Stored data entries
[Start of section]

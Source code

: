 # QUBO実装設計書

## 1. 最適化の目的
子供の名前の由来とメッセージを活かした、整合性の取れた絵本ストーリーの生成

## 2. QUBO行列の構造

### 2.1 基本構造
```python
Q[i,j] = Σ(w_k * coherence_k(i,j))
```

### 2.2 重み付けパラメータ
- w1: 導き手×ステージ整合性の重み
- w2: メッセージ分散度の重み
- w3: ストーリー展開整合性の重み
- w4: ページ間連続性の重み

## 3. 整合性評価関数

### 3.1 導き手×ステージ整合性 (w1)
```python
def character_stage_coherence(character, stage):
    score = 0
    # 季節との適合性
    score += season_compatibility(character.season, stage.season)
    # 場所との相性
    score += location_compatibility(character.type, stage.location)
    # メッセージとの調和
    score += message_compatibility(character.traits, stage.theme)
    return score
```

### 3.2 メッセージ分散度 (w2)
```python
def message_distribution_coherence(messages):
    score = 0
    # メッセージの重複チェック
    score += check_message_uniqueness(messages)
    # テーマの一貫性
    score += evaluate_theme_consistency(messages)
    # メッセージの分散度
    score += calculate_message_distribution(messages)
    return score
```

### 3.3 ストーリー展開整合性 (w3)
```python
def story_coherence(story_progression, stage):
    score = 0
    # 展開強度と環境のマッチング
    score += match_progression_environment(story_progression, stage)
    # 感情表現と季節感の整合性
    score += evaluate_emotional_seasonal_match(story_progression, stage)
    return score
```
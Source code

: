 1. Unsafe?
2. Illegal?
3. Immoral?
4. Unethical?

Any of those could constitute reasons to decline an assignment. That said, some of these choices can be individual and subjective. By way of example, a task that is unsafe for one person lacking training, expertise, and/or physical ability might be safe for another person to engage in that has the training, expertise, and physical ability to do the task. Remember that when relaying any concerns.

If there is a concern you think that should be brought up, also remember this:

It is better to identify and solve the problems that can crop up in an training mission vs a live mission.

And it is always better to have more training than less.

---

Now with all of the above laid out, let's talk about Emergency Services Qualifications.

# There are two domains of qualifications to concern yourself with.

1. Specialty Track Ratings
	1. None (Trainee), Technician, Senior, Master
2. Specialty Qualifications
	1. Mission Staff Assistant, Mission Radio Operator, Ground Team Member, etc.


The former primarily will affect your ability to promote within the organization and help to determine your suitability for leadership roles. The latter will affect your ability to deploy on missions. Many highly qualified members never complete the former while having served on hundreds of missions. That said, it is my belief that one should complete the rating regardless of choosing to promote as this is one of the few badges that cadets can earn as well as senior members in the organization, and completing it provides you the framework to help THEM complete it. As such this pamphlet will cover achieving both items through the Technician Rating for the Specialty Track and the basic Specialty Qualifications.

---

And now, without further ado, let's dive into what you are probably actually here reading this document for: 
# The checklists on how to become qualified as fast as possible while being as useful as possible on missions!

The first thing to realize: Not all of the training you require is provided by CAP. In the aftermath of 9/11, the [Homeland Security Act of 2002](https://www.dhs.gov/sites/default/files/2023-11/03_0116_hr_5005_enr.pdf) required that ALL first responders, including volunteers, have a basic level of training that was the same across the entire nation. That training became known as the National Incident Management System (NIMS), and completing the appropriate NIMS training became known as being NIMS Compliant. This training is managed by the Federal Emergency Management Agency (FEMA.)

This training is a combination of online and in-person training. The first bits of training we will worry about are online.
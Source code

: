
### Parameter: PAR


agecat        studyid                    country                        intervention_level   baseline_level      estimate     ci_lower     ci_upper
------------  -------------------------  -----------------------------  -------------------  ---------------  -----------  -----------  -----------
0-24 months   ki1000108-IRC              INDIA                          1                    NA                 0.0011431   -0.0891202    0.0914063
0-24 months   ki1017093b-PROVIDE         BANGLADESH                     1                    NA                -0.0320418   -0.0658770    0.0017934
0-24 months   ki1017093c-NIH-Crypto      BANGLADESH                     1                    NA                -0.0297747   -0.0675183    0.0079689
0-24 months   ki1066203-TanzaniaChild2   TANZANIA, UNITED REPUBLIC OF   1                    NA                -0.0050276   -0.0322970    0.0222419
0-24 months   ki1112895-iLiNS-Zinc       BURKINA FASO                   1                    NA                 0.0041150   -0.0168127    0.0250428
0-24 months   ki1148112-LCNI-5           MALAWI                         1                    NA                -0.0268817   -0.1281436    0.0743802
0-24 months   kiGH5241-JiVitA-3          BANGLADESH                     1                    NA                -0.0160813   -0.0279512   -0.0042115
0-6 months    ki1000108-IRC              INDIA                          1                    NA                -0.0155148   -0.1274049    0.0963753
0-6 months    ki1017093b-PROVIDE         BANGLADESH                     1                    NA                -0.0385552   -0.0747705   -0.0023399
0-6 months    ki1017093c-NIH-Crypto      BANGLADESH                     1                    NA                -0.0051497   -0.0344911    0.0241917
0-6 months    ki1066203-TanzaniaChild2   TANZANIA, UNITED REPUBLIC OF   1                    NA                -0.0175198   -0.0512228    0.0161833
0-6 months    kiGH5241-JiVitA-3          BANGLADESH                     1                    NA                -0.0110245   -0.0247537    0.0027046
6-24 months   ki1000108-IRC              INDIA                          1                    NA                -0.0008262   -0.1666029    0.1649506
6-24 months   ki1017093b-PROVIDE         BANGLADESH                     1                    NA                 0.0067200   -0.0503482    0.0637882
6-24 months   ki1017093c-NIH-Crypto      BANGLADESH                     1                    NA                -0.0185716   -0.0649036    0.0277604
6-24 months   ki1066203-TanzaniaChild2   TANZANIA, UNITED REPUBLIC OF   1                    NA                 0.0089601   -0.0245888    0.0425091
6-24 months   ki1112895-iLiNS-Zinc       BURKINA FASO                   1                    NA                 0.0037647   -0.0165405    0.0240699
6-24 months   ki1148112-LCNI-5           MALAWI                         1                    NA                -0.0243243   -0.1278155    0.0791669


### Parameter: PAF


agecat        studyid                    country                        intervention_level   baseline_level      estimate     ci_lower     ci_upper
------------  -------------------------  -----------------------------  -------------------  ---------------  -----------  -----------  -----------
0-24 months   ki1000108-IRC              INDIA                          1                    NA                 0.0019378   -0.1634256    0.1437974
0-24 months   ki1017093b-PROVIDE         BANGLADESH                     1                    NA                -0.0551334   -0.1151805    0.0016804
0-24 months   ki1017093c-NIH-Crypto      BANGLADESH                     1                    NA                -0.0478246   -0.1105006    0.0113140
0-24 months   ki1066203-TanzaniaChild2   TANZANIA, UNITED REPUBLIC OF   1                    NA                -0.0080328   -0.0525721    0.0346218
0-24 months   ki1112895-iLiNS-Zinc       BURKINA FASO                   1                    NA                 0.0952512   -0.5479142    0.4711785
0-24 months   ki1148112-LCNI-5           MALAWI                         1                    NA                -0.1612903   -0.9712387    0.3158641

[End of section]

--- Work task ---
Copy out each line of the data where the string "stage" appears.

--- Reply to the task ---
def character_stage_coherence(character, stage):
    score += season_compatibility(character.season, stage.season)
    score += location_compatibility(character.type, stage.location)
    score += message_compatibility(character.traits, stage.theme)
def story_coherence(story_progression, stage):
    score += match_progression_environment(story_progression, stage)
    score += evaluate_emotional_seasonal_match(story_progression, stage)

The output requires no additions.